*** Block opens ***

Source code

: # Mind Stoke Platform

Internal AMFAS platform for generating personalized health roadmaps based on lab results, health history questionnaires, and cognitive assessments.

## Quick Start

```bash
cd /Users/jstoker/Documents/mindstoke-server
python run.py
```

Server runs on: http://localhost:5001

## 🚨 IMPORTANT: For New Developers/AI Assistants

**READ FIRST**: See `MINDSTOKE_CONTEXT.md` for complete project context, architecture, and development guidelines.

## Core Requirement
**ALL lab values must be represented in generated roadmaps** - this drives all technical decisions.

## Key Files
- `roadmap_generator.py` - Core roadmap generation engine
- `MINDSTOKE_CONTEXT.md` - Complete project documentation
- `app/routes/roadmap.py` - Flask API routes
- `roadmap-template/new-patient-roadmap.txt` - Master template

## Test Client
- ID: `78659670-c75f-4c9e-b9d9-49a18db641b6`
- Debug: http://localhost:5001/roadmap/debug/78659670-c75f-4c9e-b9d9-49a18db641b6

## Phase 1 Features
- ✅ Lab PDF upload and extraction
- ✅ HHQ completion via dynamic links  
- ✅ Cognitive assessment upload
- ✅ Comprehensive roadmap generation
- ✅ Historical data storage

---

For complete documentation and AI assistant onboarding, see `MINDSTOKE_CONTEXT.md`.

*** Block closes ***

### [ASSIGNMENT]
Include the first line, the line containing "- ✅ Comprehensive roadmap generation", and every line between them, copied exactly from the material above; output no other line.

### [FINISHED TASK]
Source code

: # Mind Stoke Platform

Internal AMFAS platform for generating personalized health roadmaps based on lab results, health history questionnaires, and cognitive assessments.

## Quick Start

```bash
cd /Users/jstoker/Documents/mindstoke-server
python run.py
```

Server runs on: http://localhost:5001

## 🚨 IMPORTANT: For New Developers/AI Assistants

**READ FIRST**: See `MINDSTOKE_CONTEXT.md` for complete project context, architecture, and development guidelines.

## Core Requirement
**ALL lab values must be represented in generated roadmaps** - this drives all technical decisions.

## Key Files
- `roadmap_generator.py` - Core roadmap generation engine
- `MINDSTOKE_CONTEXT.md` - Complete project documentation
- `app/routes/roadmap.py` - Flask API routes
- `roadmap-template/new-patient-roadmap.txt` - Master template

## Test Client
- ID: `78659670-c75f-4c9e-b9d9-49a18db641b6`
- Debug: http://localhost:5001/roadmap/debug/78659670-c75f-4c9e-b9d9-49a18db641b6

## Phase 1 Features
- ✅ Lab PDF upload and extraction
- ✅ HHQ completion via dynamic links  
- ✅ Cognitive assessment upload
- ✅ Comprehensive roadmap generation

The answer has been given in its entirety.